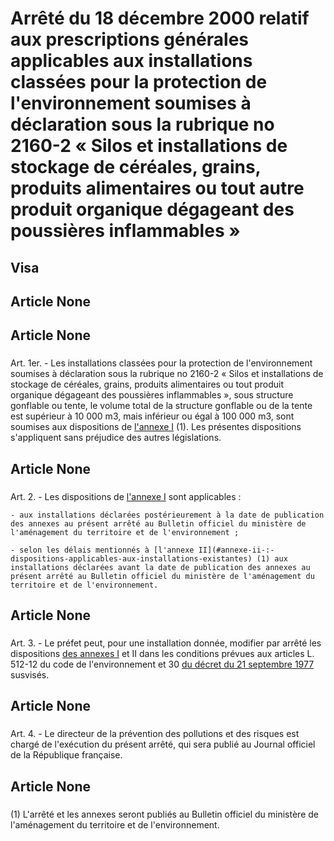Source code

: # Arrêté du 18 décembre 2000 relatif aux prescriptions générales applicables aux installations classées pour la protection de l'environnement soumises à déclaration sous la rubrique no 2160-2 « Silos et installations de stockage de céréales, grains, produits alimentaires ou tout autre produit organique dégageant des poussières inflammables »

## Visa

## Article None

### 



## Article None

### 

Art. 1er. -  Les installations classées pour la protection de l'environnement soumises à déclaration sous la rubrique no 2160-2 « Silos et installations de stockage de céréales, grains, produits alimentaires ou tout produit organique dégageant des poussières inflammables », sous structure gonflable ou tente, le volume total de la structure gonflable ou de la tente est supérieur à 10 000 m3, mais inférieur ou égal à 100 000 m3, sont soumises aux dispositions de [l'annexe I](#annexe-i) (1). Les présentes dispositions s'appliquent sans préjudice des autres législations.

## Article None

### 

Art. 2. -  Les dispositions de [l'annexe I](#annexe-i) sont applicables :

    - aux installations déclarées postérieurement à la date de publication des annexes au présent arrêté au Bulletin officiel du ministère de l'aménagement du territoire et de l'environnement ;

    - selon les délais mentionnés à [l'annexe II](#annexe-ii-:-dispositions-applicables-aux-installations-existantes) (1) aux installations déclarées avant la date de publication des annexes au présent arrêté au Bulletin officiel du ministère de l'aménagement du territoire et de l'environnement.

## Article None

### 

Art. 3. -  Le préfet peut, pour une installation donnée, modifier par arrêté les dispositions [des annexes I](#annexe-i) et II dans les conditions prévues aux articles L. 512-12 du code de l'environnement et 30 [du décret du 21 septembre 1977](https://aida.ineris.fr/consultation_document/3299) susvisés.

## Article None

### 

Art. 4. -  Le directeur de la prévention des pollutions et des risques est chargé de l'exécution du présent arrêté, qui sera publié au Journal officiel de la République française.

## Article None

### 

(1) L'arrêté et les annexes seront publiés au Bulletin officiel du ministère de l'aménagement du territoire et de l'environnement.

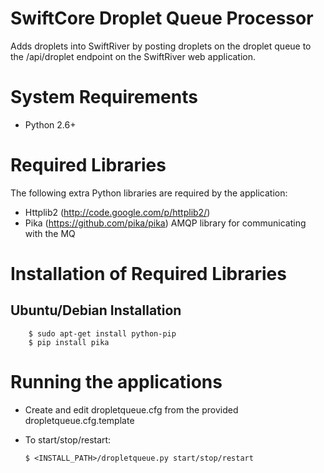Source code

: SwiftCore Droplet Queue Processor
=================================

Adds droplets into SwiftRiver by posting droplets on the droplet queue to the /api/droplet
endpoint on the SwiftRiver web application.

System Requirements
====================

 * Python 2.6+

Required Libraries
===================
The following extra Python libraries are required by the application:
 
  * Httplib2 (http://code.google.com/p/httplib2/)
  * Pika (https://github.com/pika/pika) AMQP library for communicating with the MQ

Installation of Required Libraries
===================================

Ubuntu/Debian Installation
-------------------------------------

        $ sudo apt-get install python-pip
        $ pip install pika
        
Running the applications
========================= 

  * Create and edit dropletqueue.cfg from the provided dropletqueue.cfg.template
  * To start/stop/restart:

        $ <INSTALL_PATH>/dropletqueue.py start/stop/restart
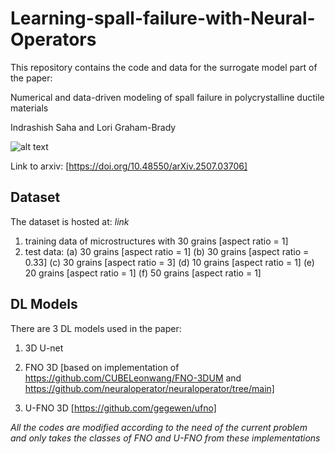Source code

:# Learning-spall-failure-with-Neural-Operators

This repository contains the code and data for the surrogate model part of the paper:

Numerical and data-driven modeling of spall failure in polycrystalline ductile materials

Indrashish Saha and Lori Graham-Brady

![alt text](https://raw.githubusercontent.com/Indrashish95/Learning-spall-failure-with-Neural-Operators/main/media/30grain1_gif.gif)

Link to arxiv: [https://doi.org/10.48550/arXiv.2507.03706]

## Dataset

The dataset is hosted at: *link*

1. training data of microstructures with 30 grains [aspect ratio = 1]
2. test data:
   (a) 30 grains [aspect ratio = 1]
   (b) 30 grains [aspect ratio = 0.33]
   (c) 30 grains [aspect ratio = 3]
   (d) 10 grains [aspect ratio = 1]
   (e) 20 grains [aspect ratio = 1]
   (f) 50 grains [aspect ratio = 1]

## DL Models

There are 3 DL models used in the paper:


1. 3D U-net 

2. FNO 3D [based on implementation of https://github.com/CUBELeonwang/FNO-3DUM and https://github.com/neuraloperator/neuraloperator/tree/main]

3. U-FNO 3D [https://github.com/gegewen/ufno]

*All the codes are modified according to the need of the current problem and only takes the classes of FNO and U-FNO from these implementations*




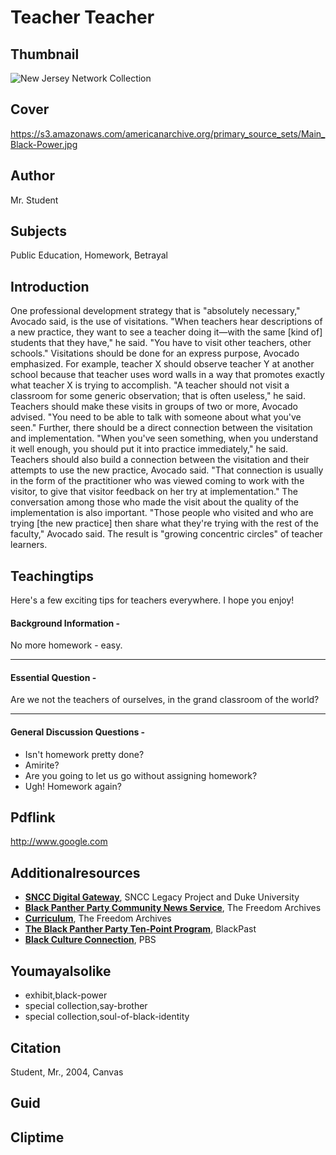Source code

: # Teacher Teacher

## Thumbnail

![New Jersey Network Collection](https://s3.amazonaws.com/americanarchive.org/special-collections/NJN_specialcollection_logocollage.png "New Jersey Network Collection")

## Cover
https://s3.amazonaws.com/americanarchive.org/primary_source_sets/Main_Black-Power.jpg

## Author

Mr. Student

## Subjects

Public Education, Homework, Betrayal

## Introduction

One professional development strategy that is "absolutely necessary," Avocado said, is the use of visitations. "When teachers hear descriptions of a new practice, they want to see a teacher doing it—with the same [kind of] students that they have," he said. "You have to visit other teachers, other schools."
Visitations should be done for an express purpose, Avocado emphasized. For example, teacher X should observe teacher Y at another school because that teacher uses word walls in a way that promotes exactly what teacher X is trying to accomplish. "A teacher should not visit a classroom for some generic observation; that is often useless," he said.
Teachers should make these visits in groups of two or more, Avocado advised. "You need to be able to talk with someone about what you've seen." Further, there should be a direct connection between the visitation and implementation. "When you've seen something, when you understand it well enough, you should put it into practice immediately," he said.
Teachers should also build a connection between the visitation and their attempts to use the new practice, Avocado said. "That connection is usually in the form of the practitioner who was viewed coming to work with the visitor, to give that visitor feedback on her try at implementation."
The conversation among those who made the visit about the quality of the implementation is also important. "Those people who visited and who are trying [the new practice] then share what they're trying with the rest of the faculty," Avocado said. The result is "growing concentric circles" of teacher learners.

## Teachingtips

Here's a few exciting tips for teachers everywhere. I hope you enjoy!

#### Background Information -

No more homework - easy.

<hr>

#### Essential Question - 

Are we not the teachers of ourselves, in the grand classroom of the world?

<hr>

#### General Discussion Questions -
- Isn't homework pretty done?
- Amirite?
- Are you going to let us go without assigning homework?
- Ugh! Homework again?

## Pdflink

http://www.google.com

## Additionalresources

- [**SNCC Digital Gateway**](https://snccdigital.org/), SNCC Legacy Project and Duke University
- [**Black Panther Party Community News Service**](https://search.freedomarchives.org/search.php?view_collection=90), The Freedom Archives
- [**Curriculum**](https://freedomarchives.org/projects/curriculum/), The Freedom Archives
- [**The Black Panther Party Ten-Point Program**](https://www.blackpast.org/african-american-history/primary-documents-african-american-history/black-panther-party-ten-point-program-1966/), BlackPast
- [**Black Culture Connection**](https://www.pbs.org/articles/topic/black-culture-connection), PBS


## Youmayalsolike
- exhibit,black-power
- special collection,say-brother
- special collection,soul-of-black-identity

## Citation

Student, Mr., 2004, Canvas

## Guid
## Cliptime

▸ TASK TO COMPLETE
In the entries above, work out how many lines contain the string "pika", and give only that number.

▸ PROBLEM SOLUTION
2